Items listed in a dataset
[Start of Attachment]

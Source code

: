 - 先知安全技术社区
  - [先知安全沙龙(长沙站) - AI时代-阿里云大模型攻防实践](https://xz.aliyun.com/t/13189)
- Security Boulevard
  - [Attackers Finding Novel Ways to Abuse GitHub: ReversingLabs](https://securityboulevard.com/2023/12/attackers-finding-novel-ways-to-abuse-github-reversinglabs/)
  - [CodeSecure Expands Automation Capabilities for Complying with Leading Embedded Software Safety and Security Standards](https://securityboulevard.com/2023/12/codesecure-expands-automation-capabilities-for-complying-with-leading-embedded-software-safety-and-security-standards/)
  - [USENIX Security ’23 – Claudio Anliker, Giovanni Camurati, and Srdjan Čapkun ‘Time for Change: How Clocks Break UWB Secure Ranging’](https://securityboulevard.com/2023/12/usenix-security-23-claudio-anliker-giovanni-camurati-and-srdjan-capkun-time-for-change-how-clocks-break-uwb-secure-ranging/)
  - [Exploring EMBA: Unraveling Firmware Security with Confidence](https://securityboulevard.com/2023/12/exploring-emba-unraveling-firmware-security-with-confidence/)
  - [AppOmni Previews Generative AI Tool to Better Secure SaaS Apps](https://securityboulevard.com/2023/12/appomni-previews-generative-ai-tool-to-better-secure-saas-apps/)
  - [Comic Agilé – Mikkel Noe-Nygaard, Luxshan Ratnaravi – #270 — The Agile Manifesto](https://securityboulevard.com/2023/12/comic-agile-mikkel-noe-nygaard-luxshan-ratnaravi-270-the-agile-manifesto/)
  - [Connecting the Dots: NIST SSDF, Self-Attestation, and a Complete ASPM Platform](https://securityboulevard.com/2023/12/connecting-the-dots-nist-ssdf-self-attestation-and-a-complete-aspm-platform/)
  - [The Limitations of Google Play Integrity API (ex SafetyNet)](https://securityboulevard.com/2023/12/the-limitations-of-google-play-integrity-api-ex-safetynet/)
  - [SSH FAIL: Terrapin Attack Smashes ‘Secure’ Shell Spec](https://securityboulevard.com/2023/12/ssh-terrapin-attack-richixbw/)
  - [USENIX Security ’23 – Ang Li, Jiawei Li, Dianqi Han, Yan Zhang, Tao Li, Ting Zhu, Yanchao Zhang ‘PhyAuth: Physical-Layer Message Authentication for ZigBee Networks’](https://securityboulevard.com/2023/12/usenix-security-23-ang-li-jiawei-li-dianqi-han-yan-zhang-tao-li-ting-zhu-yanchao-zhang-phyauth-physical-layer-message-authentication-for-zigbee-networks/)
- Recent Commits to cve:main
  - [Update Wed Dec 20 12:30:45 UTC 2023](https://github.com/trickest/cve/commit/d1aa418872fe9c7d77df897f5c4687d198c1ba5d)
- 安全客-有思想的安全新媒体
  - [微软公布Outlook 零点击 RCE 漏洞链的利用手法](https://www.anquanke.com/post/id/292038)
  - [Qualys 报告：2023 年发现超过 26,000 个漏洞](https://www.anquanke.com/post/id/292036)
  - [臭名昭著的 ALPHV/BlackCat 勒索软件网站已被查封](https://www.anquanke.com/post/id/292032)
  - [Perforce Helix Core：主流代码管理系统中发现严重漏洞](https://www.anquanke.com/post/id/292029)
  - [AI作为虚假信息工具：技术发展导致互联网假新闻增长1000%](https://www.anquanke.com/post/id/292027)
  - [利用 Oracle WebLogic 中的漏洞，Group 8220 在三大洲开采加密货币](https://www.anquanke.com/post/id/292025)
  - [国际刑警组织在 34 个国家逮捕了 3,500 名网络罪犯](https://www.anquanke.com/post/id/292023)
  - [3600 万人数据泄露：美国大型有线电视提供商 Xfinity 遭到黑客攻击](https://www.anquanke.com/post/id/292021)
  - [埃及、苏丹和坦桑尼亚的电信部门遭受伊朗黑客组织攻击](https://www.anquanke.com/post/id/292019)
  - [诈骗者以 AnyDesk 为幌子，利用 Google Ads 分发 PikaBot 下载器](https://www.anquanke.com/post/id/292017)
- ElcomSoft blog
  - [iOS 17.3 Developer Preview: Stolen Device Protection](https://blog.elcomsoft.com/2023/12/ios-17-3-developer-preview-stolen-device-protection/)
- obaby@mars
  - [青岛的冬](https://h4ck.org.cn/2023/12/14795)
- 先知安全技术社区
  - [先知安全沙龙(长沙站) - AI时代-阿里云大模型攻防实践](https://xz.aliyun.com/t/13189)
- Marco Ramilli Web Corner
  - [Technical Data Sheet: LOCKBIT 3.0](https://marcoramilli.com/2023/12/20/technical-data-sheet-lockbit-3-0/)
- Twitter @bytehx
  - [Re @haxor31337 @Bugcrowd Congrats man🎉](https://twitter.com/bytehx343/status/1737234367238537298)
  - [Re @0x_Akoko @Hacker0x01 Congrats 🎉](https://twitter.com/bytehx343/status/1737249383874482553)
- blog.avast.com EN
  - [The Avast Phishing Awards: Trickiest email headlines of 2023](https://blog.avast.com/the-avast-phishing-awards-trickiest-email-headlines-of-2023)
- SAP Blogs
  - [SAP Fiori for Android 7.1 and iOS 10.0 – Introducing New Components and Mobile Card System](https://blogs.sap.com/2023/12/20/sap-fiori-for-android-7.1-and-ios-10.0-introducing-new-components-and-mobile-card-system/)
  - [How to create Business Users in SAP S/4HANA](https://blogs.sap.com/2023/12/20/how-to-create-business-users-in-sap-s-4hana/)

[End of Attachment]

- DESCRIPTION OF THE TASK: Copy every line of the data above, beginning with the first and ending with the line that contains "- [AppOmni Previews", and give nothing more.

- RESPONSE BOX:
Source code

: - 先知安全技术社区
  - [先知安全沙龙(长沙站) - AI时代-阿里云大模型攻防实践](https://xz.aliyun.com/t/13189)
- Security Boulevard
  - [Attackers Finding Novel Ways to Abuse GitHub: ReversingLabs](https://securityboulevard.com/2023/12/attackers-finding-novel-ways-to-abuse-github-reversinglabs/)
  - [CodeSecure Expands Automation Capabilities for Complying with Leading Embedded Software Safety and Security Standards](https://securityboulevard.com/2023/12/codesecure-expands-automation-capabilities-for-complying-with-leading-embedded-software-safety-and-security-standards/)
  - [USENIX Security ’23 – Claudio Anliker, Giovanni Camurati, and Srdjan Čapkun ‘Time for Change: How Clocks Break UWB Secure Ranging’](https://securityboulevard.com/2023/12/usenix-security-23-claudio-anliker-giovanni-camurati-and-srdjan-capkun-time-for-change-how-clocks-break-uwb-secure-ranging/)
  - [Exploring EMBA: Unraveling Firmware Security with Confidence](https://securityboulevard.com/2023/12/exploring-emba-unraveling-firmware-security-with-confidence/)
  - [AppOmni Previews Generative AI Tool to Better Secure SaaS Apps](https://securityboulevard.com/2023/12/appomni-previews-generative-ai-tool-to-better-secure-saas-apps/)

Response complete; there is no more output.